◆ **Provided entries**:
>>>

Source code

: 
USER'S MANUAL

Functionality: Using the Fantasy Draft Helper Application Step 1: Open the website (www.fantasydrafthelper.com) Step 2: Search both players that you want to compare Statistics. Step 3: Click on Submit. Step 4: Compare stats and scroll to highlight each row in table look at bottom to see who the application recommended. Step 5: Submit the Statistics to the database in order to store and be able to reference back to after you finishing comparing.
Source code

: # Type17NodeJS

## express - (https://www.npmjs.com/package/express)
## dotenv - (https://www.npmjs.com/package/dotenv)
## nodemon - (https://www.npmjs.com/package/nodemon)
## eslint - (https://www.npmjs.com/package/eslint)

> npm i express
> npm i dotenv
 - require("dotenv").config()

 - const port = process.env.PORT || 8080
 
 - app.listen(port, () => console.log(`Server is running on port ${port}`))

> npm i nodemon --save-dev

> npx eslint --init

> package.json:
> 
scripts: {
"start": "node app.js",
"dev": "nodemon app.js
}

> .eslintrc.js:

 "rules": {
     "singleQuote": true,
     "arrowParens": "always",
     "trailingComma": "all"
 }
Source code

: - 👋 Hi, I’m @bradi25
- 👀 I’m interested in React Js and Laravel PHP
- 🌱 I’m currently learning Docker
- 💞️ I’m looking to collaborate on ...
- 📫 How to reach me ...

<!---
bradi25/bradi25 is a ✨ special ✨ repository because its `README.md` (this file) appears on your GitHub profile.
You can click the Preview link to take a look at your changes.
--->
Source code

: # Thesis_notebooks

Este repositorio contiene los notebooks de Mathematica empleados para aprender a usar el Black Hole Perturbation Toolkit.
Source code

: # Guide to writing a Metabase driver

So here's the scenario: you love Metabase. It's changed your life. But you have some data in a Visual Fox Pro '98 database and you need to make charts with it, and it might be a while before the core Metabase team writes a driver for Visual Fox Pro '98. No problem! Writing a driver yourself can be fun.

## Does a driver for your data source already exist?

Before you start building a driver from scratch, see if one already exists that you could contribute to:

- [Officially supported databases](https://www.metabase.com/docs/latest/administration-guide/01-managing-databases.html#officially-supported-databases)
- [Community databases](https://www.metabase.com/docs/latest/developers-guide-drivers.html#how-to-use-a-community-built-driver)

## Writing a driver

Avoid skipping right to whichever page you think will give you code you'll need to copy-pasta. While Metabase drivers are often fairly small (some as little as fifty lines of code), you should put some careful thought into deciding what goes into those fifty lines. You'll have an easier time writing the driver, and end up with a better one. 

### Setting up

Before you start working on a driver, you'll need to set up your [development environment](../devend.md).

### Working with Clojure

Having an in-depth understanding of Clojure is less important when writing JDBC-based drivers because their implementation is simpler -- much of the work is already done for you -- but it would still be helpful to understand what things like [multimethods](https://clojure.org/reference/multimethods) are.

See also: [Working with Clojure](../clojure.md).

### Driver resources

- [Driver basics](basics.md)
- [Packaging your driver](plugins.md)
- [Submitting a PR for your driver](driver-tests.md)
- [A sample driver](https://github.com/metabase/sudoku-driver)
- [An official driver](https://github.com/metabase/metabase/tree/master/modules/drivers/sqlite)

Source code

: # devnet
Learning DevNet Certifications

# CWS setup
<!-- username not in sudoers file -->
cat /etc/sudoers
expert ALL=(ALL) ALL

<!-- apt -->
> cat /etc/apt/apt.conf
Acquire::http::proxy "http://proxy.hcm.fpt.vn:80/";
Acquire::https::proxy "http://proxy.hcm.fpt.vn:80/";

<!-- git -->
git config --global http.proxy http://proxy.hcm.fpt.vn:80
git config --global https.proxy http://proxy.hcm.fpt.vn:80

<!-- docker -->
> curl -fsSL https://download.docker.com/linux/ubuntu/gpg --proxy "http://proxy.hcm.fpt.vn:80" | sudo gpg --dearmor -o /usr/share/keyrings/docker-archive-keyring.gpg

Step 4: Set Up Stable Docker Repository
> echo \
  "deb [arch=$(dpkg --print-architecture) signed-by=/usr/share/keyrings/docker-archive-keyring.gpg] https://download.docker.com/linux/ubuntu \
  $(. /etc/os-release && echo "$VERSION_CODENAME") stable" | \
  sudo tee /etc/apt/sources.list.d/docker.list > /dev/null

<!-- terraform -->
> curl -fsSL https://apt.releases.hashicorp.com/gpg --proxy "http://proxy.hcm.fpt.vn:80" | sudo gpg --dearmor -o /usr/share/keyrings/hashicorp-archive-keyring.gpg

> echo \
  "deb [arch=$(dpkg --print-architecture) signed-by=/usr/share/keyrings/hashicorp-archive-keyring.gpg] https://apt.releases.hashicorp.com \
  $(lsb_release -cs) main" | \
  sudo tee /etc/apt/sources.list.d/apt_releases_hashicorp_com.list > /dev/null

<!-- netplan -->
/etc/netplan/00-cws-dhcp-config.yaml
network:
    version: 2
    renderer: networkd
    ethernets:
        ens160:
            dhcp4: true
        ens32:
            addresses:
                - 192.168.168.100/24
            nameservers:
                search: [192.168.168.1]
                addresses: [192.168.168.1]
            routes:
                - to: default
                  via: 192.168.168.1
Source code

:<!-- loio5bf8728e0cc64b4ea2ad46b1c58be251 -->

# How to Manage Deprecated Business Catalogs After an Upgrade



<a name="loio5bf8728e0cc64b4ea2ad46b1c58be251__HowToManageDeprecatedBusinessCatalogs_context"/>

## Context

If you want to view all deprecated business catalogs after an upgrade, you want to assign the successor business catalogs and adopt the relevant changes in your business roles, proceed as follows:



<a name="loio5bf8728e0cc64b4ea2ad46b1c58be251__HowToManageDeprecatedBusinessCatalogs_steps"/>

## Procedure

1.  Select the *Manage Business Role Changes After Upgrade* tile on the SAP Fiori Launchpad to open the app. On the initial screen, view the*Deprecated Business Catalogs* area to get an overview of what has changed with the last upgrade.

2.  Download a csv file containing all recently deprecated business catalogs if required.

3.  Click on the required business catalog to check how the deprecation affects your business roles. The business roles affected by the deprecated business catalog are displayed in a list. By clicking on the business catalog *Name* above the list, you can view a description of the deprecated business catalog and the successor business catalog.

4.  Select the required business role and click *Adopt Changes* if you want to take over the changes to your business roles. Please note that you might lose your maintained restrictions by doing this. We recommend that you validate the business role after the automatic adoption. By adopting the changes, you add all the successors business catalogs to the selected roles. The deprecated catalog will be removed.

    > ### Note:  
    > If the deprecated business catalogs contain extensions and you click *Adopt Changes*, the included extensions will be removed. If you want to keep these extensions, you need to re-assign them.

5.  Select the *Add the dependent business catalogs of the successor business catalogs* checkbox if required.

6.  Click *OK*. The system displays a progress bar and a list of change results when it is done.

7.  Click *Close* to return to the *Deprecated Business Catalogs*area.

<<<

◆ **Problem details**:
If a line in the data above holds the string "already", copy it.

◆ **Task response**:
## Does a driver for your data source already exist?
Before you start building a driver from scratch, see if one already exists that you could contribute to:
Having an in-depth understanding of Clojure is less important when writing JDBC-based drivers because their implementation is simpler -- much of the work is already done for you -- but it would still be helpful to understand what things like [multimethods](https://clojure.org/reference/multimethods) are.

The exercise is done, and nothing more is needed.